池上彰と林修の冠番組がテレビで増えた意味

これは時代の流れか、テレビマンの都合か

なぜ教養番組が増えているのでしょうか(写真:日刊スポーツ新聞社)

「あれっ? また池上彰の番組がはじまったの?」と思った人は少なくないでしょう。今月8日、「池上彰の現代史を歩く」(テレビ東京系、毎週日曜19時54分~)が3時間半特番で華々しくスタートしました。その内容は、池上彰さん(67歳)が国内外を問わず現代史の現場を歩き、歴史と現在のニュースを結び付ける教養番組。

また、25日には「林修のニッポンドリル」(フジテレビ系、毎週水曜19時57分~)がスタートします。同番組は、日本にまつわる問題を林修さん(52歳)が出題する知的クイズ番組。

その結果、プライムタイムだけで、林修さんは「ネプリーグ」(フジテレビ系、毎週月曜19時~)、「林修の今でしょ!講座」(テレビ朝日系、毎週火曜19時~)、「林先生が驚く初耳学!」(TBS系、毎週日曜22時~)を合わせた4番組、池上彰さんは「池上彰のニュースそうだったのか!!」(テレビ朝日系、毎週土曜19時54分~)を合わせた2番組への出演が決定しています。

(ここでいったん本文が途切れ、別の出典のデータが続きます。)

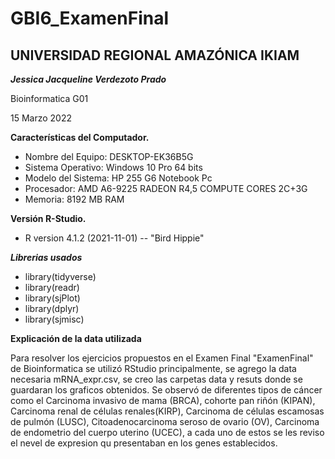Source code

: # GBI6_ExamenFinal
 ## UNIVERSIDAD REGIONAL AMAZÓNICA IKIAM 
***Jessica Jacqueline Verdezoto Prado***

Bioinformatica G01

 15 Marzo 2022

**Características del Computador.**
- Nombre del Equipo: DESKTOP-EK36B5G
- Sistema Operativo: Windows 10 Pro 64 bits
- Modelo del Sistema: HP 255 G6 Notebook Pc
- Procesador: AMD A6-9225 RADEON R4,5 COMPUTE CORES 2C+3G
- Memoria: 8192 MB RAM

**Versión R-Studio.** 
- R version 4.1.2 (2021-11-01) -- "Bird Hippie"

***Librerias usados***
- library(tidyverse)
- library(readr)
- library(sjPlot)
- library(dplyr)
- library(sjmisc)

**Explicación de la data utilizada**
 
 Para resolver los ejercicios propuestos en el Examen Final "ExamenFinal" de Bioinformatica se utilizó RStudio principalmente, se agrego la data necesaria mRNA_expr.csv, se creo las carpetas data y resuts donde se guardaran los graficos obtenidos. Se observó de diferentes tipos de cáncer como el Carcinoma invasivo de mama (BRCA), cohorte pan riñón (KIPAN), Carcinoma renal de células renales(KIRP), Carcinoma de células escamosas de pulmón (LUSC), Citoadenocarcinoma seroso de ovario (OV), Carcinoma de endometrio del cuerpo uterino (UCEC), a cada uno de estos se les reviso el nevel de expresion qu presentaban en los genes establecidos.
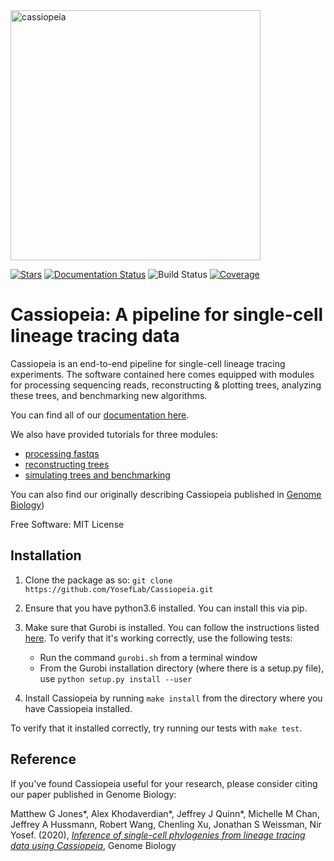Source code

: <img src="https://github.com/YosefLab/cassiopeia/blob/master/docs/_static/logo.png.svg?raw=true" width="400" alt="cassiopeia">

[![Stars](https://img.shields.io/github/stars/YosefLab/cassiopeia?logo=GitHub&color=yellow)](https://github.com/YosefLab/cassiopeia/stargazers)
[![Documentation Status](https://readthedocs.org/projects/cassiopeia/badge/?version=latest)](https://cassiopeia.readthedocs.io/en/stable/?badge=stable)
![Build
Status](https://github.com/YosefLab/cassiopeia/workflows/cassiopeia/badge.svg)
[![Coverage](https://codecov.io/gh/YosefLab/cassiopeia/branch/master/graph/badge.svg)](https://codecov.io/gh/YosefLab/cassiopeia)

Cassiopeia: A pipeline for single-cell lineage tracing data
=============================================================

Cassiopeia is an end-to-end pipeline for single-cell lineage tracing experiments.
The software contained here comes equipped with modules for processing sequencing reads,
reconstructing & plotting trees, analyzing these trees, and benchmarking new algorithms.

You can find all of our [documentation here](https://cassiopeia-lineage.readthedocs.io/en/latest/index.html).

We also have provided tutorials for three modules:

- [processing fastqs](https://github.com/YosefLab/Cassiopeia/blob/master/notebooks/preprocess.ipynb)
- [reconstructing trees](https://github.com/YosefLab/Cassiopeia/blob/master/notebooks/reconstruct.ipynb)
- [simulating trees and benchmarking](https://github.com/YosefLab/Cassiopeia/blob/master/notebooks/benchmark.ipynb)


You can also find our originally describing Cassiopeia published in [Genome Biology](https://genomebiology.biomedcentral.com/articles/10.1186/s13059-020-02000-8)) 

Free Software: MIT License

Installation
--------------

1. Clone the package as so: ``git clone https://github.com/YosefLab/Cassiopeia.git``

2. Ensure that you have python3.6 installed. You can install this via pip.

3. Make sure that Gurobi is installed. You can follow the instructions listed [here](http://www.gurobi.com/academia/for-universities). To verify that it's working correctly, use the following tests:
    * Run the command ``gurobi.sh`` from a terminal window
    * From the Gurobi installation directory (where there is a setup.py file), use ``python setup.py install --user``
    
4. Install Cassiopeia by running `make install` from the directory where you have Cassiopeia installed.
    
To verify that it installed correctly, try running our tests with `make test`.

Reference
----------------------

If you've found Cassiopeia useful for your research, please consider citing our paper published in Genome Biology:


Matthew G Jones*, Alex Khodaverdian*, Jeffrey J Quinn*, Michelle M Chan, Jeffrey A Hussmann, Robert Wang, Chenling Xu, Jonathan S Weissman, Nir Yosef. (2020), [*Inference of single-cell phylogenies from lineage tracing data using Cassiopeia*](https://genomebiology.biomedcentral.com/articles/10.1186/s13059-020-02000-8), Genome Biology
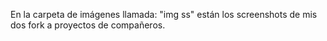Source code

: En la carpeta de imágenes llamada: "img ss" están los screenshots de mis dos fork a proyectos de compañeros.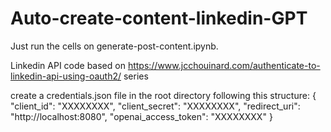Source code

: # Auto-create-content-linkedin-GPT
Just run the cells on generate-post-content.ipynb. 

Linkedin API code based on https://www.jcchouinard.com/authenticate-to-linkedin-api-using-oauth2/ series

create a credentials.json file in the root directory following this structure:
{
    "client_id": "XXXXXXXX",
    "client_secret": "XXXXXXXX",
    "redirect_uri": "http://localhost:8080",
    "openai_access_token": "XXXXXXXX"
}
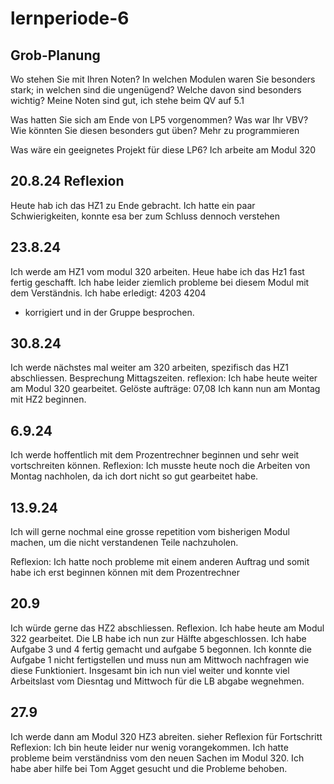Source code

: # lernperiode-6
## Grob-Planung
Wo stehen Sie mit Ihren Noten? In welchen Modulen waren Sie besonders stark; in welchen sind die ungenügend? Welche davon sind besonders wichtig?
Meine Noten sind gut, ich stehe beim QV auf 5.1


Was hatten Sie sich am Ende von LP5 vorgenommen? Was war Ihr VBV? Wie könnten Sie diesen besonders gut üben?
Mehr zu programmieren

Was wäre ein geeignetes Projekt für diese LP6?
Ich arbeite am Modul 320

## 20.8.24 Reflexion
Heute hab ich das HZ1 zu Ende gebracht. Ich hatte ein paar Schwierigkeiten, konnte esa ber zum Schluss dennoch verstehen

## 23.8.24
Ich werde am HZ1 vom modul 320 arbeiten.
Heue habe ich das Hz1 fast fertig geschafft. Ich habe leider ziemlich probleme bei diesem Modul mit dem Verständnis.
Ich habe erledigt:
4203
4204
+ korrigiert und in der Gruppe besprochen.
## 30.8.24
Ich werde nächstes mal weiter am 320 arbeiten, spezifisch das HZ1 abschliessen. Besprechung Mittagszeiten.
reflexion:
Ich habe heute weiter am Modul 320 gearbeitet. Gelöste aufträge:
07,08
Ich kann nun am Montag mit HZ2 beginnen.
## 6.9.24
Ich werde hoffentlich mit dem Prozentrechner beginnen und sehr weit vortschreiten können.
Reflexion:
Ich musste heute noch die Arbeiten von Montag nachholen, da ich dort nicht so gut gearbeitet habe. 
## 13.9.24
Ich will gerne nochmal eine grosse repetition vom bisherigen Modul machen, um die nicht verstandenen Teile nachzuholen.

Reflexion:
Ich hatte noch probleme mit einem anderen Auftrag und somit habe ich erst beginnen können mit dem Prozentrechner

## 20.9
Ich würde gerne das HZ2 abschliessen.
Reflexion.
Ich habe heute am Modul 322 gearbeitet. Die LB habe ich nun zur Hälfte abgeschlossen. Ich habe Aufgabe 3 und 4 fertig gemacht und aufgabe 5 begonnen.
Ich konnte die Aufgabe 1 nicht fertigstellen und muss nun am Mittwoch nachfragen wie diese Funktioniert.
Insgesamt bin ich nun viel weiter und konnte viel Arbeitslast vom Diesntag und Mittwoch für die LB abgabe wegnehmen.
## 27.9
Ich werde dann am Modul 320 HZ3 abreiten. sieher Reflexion für Fortschritt
Reflexion:
Ich bin heute leider nur wenig vorangekommen. Ich hatte probleme beim verständniss vom den neuen Sachen im Modul 320. Ich habe aber hilfe bei Tom Agget gesucht und die Probleme behoben.





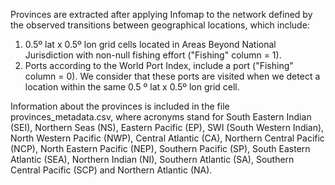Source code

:Provinces are extracted after applying Infomap to the network defined by the observed transitions between geographical locations, which include:
1. 0.5º lat x 0.5º lon grid cells located in Areas Beyond National Jurisdiction with non-null fishing effort ("Fishing" column = 1).
2. Ports according to the World Port Index, include a port ("Fishing" column = 0). We consider that these ports are visited when we detect a location within the same 0.5 º lat x 0.5º lon grid cell.

Information about the provinces is included in the file provinces_metadata.csv, where acronyms stand for South Eastern Indian (SEI), Northern Seas (NS), Eastern Pacific (EP), SWI (South Western Indian), North Western Pacific (NWP), Central Atlantic (CA), Northern Central Pacific (NCP), North Eastern Pacific (NEP), Southern Pacific (SP), South Eastern Atlantic (SEA), Northern Indian (NI), Southern Atlantic (SA), Southern Central Pacific (SCP) and Northern Atlantic (NA).
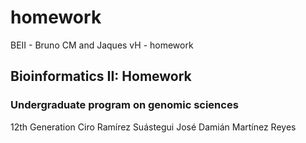 # homework
BEII - Bruno CM and Jaques vH - homework

## Bioinformatics II: Homework

### Undergraduate program on genomic sciences
12th Generation
Ciro Ramírez Suástegui
José Damián Martínez Reyes
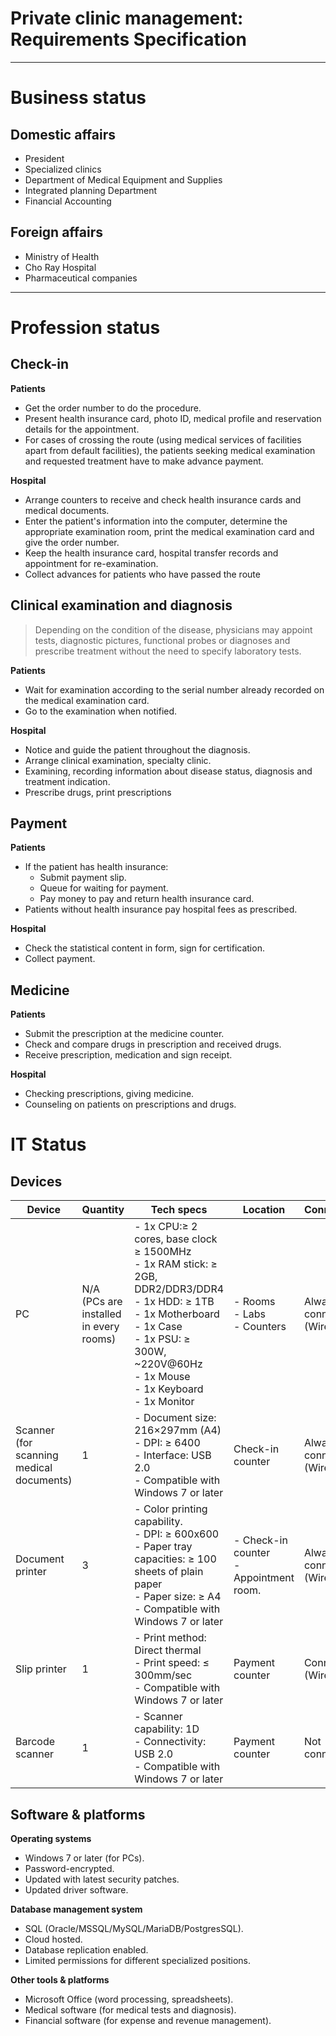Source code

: # Private clinic management: Requirements Specification

----------
# **Business status**
## **Domestic affairs**
- President
- Specialized clinics
- Department of Medical Equipment and Supplies
- Integrated planning Department
- Financial Accounting
## **Foreign affairs**
- Ministry of Health
- Cho Ray Hospital
- Pharmaceutical companies


----------
# **Profession status**
## **Check-in**

**Patients**

- Get the order number to do the procedure.
- Present health insurance card, photo ID, medical profile and reservation details for the appointment.
- For cases of crossing the route (using medical services of facilities apart from default facilities), the patients seeking medical examination and requested treatment have to make advance payment.

**Hospital**

- Arrange counters to receive and check health insurance cards and medical documents.
- Enter the patient's information into the computer, determine the appropriate examination room, print the medical examination card and give the order number.
- Keep the health insurance card, hospital transfer records and appointment for re-examination.
- Collect advances for patients who have passed the route

        

## **Clinical examination and diagnosis**
> Depending on the condition of the disease, physicians may appoint tests, diagnostic pictures, functional probes or diagnoses and prescribe treatment without the need to specify laboratory tests.

**Patients**

- Wait for examination according to the serial number already recorded on the medical examination card.
- Go to the examination when notified.     

**Hospital**

- Notice and guide the patient throughout the diagnosis.
- Arrange clinical examination, specialty clinic.
- Examining, recording information about disease status, diagnosis and treatment indication.
- Prescribe drugs, print prescriptions
## **Payment**

**Patients**

- If the patient has health insurance:
  - Submit payment slip.
  - Queue for waiting for payment.
  - Pay money to pay and return health insurance card.
- Patients without health insurance pay hospital fees as prescribed.

**Hospital**

  - Check the statistical content in form, sign for certification.
  - Collect payment.
## **Medicine**

**Patients**

- Submit the prescription at the medicine counter.
- Check and compare drugs in prescription and received drugs.
- Receive prescription, medication and sign receipt.

**Hospital**

- Checking prescriptions, giving medicine.
- Counseling on patients on prescriptions and drugs.


# **IT Status**
## **Devices**
| **Device**                                  | **Quantity**                           | **Tech specs**                                                                                                                                                                                                       | **Location**                              | **Connectivity**         |
| ------------------------------------------- | -------------------------------------- | -------------------------------------------------------------------------------------------------------------------------------------------------------------------------------------------------------------------- | ----------------------------------------- | ------------------------ |
| PC                                          | N/A (PCs are installed in every rooms) | - 1x CPU:≥ 2 cores, base clock ≥ 1500MHz<br>- 1x RAM stick: ≥ 2GB, DDR2/DDR3/DDR4<br>- 1x HDD: ≥ 1TB<br>- 1x Motherboard<br>- 1x Case<br>- 1x PSU: ≥ 300W, ~220V@60Hz<br>- 1x Mouse<br>- 1x Keyboard<br>- 1x Monitor | - Rooms<br>- Labs<br>- Counters           | Always connected (Wired) |
| Scanner<br>(for scanning medical documents) | 1                                      | - Document size: 216×297mm (A4)<br>- DPI: ≥ 6400<br>- Interface: USB 2.0<br>- Compatible with Windows 7 or later                                                                                                     | Check-in counter                          | Always connected (Wired) |
| Document printer                            | 3                                      | - Color printing capability.<br>- DPI: ≥ 600x600<br>- Paper tray capacities: ≥ 100 sheets of plain paper<br>- Paper size: ≥ A4<br>- Compatible with Windows 7 or later                                               | - Check-in counter<br>- Appointment room. | Always connected (Wired) |
| Slip printer                                | 1                                      | - Print method: Direct thermal<br>- Print speed: ≤ 300mm/sec<br>- Compatible with Windows 7 or later                                                                                                                 | Payment counter                           | Connected (Wired)        |
| Barcode scanner                             | 1                                      | - Scanner capability: 1D<br>- Connectivity: USB 2.0<br>- Compatible with Windows 7 or later                                                                                                                          | Payment counter                           | Not connected            |

## **Software & platforms**

**Operating systems**

- Windows 7 or later (for PCs).
- Password-encrypted.
- Updated with latest security patches.
- Updated driver software.

**Database management system**

- SQL (Oracle/MSSQL/MySQL/MariaDB/PostgresSQL).
- Cloud hosted.
- Database replication enabled.
- Limited permissions for different specialized positions.

**Other tools & platforms**

- Microsoft Office (word processing, spreadsheets).
- Medical software (for medical tests and diagnosis).
- Financial software (for expense and revenue management).

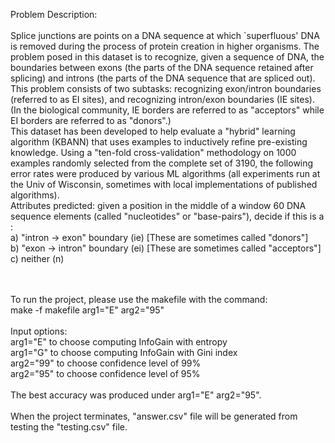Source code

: Problem Description:<br/>
<br/>
Splice junctions are points on a DNA sequence at which `superfluous' DNA is removed during the process of protein creation in higher organisms. The problem posed in this dataset is to recognize, given a sequence of DNA, the boundaries between exons (the parts of the DNA sequence retained after splicing) and introns (the parts of the DNA sequence that are spliced out). This problem consists of two subtasks: recognizing exon/intron boundaries (referred to as EI sites), and recognizing intron/exon boundaries (IE sites). (In the biological community, IE borders are referred to as "acceptors" while EI borders are referred to as "donors".)<br/>
This dataset has been developed to help evaluate a "hybrid" learning algorithm (KBANN) that uses examples to inductively refine pre-existing knowledge. Using a "ten-fold cross-validation" methodology on 1000 examples randomly selected from the complete set of 3190, the following error rates were produced by various ML algorithms (all experiments run at the Univ of Wisconsin, sometimes with local implementations of published algorithms).<br/>
Attributes predicted: given a position in the middle of a window 60 DNA sequence elements (called "nucleotides" or "base-pairs"), decide if this is a :<br/>
a) "intron -> exon" boundary (ie) [These are sometimes called "donors"]<br/>
b) "exon -> intron" boundary (ei) [These are sometimes called "acceptors"]<br/>
c) neither (n)<br/>
<br/>
<br/>

To run the project, please use the makefile with the command:<br/>
make -f makefile arg1="E" arg2="95" <br/>
<br/>
Input options: <br/>
arg1="E" to choose computing InfoGain with entropy<br/>
arg1="G" to choose computing InfoGain with Gini index<br/>
arg2="99" to choose confidence level of 99%<br/>
arg2="95" to choose confidence level of 95%<br/>
<br/>
The best accuracy was produced under arg1="E" arg2="95".<br/>
<br/>
When the project terminates, "answer.csv" file will be generated
from testing the "testing.csv" file.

現役塾講師の林修さんは、多才な知識を生かした雑学番組。元NHK局員の池上彰さんは、ニュース解説番組。ジャンルこそ微妙に異なるものの、教養番組であることは共通しています。また、ともに司会者の名前を含む冠番組という点が、「スタンダードな教養番組であることを裏づけている」とも言えるでしょう。

さらに見逃せないのは、「池上彰の現代史を歩く」がスタートしたことによって、「日曜ビッグバラエティ」が2時間から1時間に縮小されたこと。これまで約42年もの長期にわたって放送された歴史を持ち、「緊急SOS!池の水ぜんぶ抜く大作戦」などの人気企画を持つ単発特番枠だけに、1時間の縮小は大きな決断です。

一方、「林修のニッポンドリル」も、惜しまれながら終了した旅バラエティ「おじゃMAP」の代替番組であり、教養番組へのシフトチェンジは明白。これらの新番組は、何を意味しているのでしょうか。

ゴールデンタイムからシルバータイムへ

教養番組へのシフトしかり、池上彰さんや林修さんのキャラクターしかり。テレビ番組が、「面白い」から「ためになる」ものへ、「何が起きるかわからない」から「安心・安全を感じる」ものへ、変わっていることを象徴しているのです。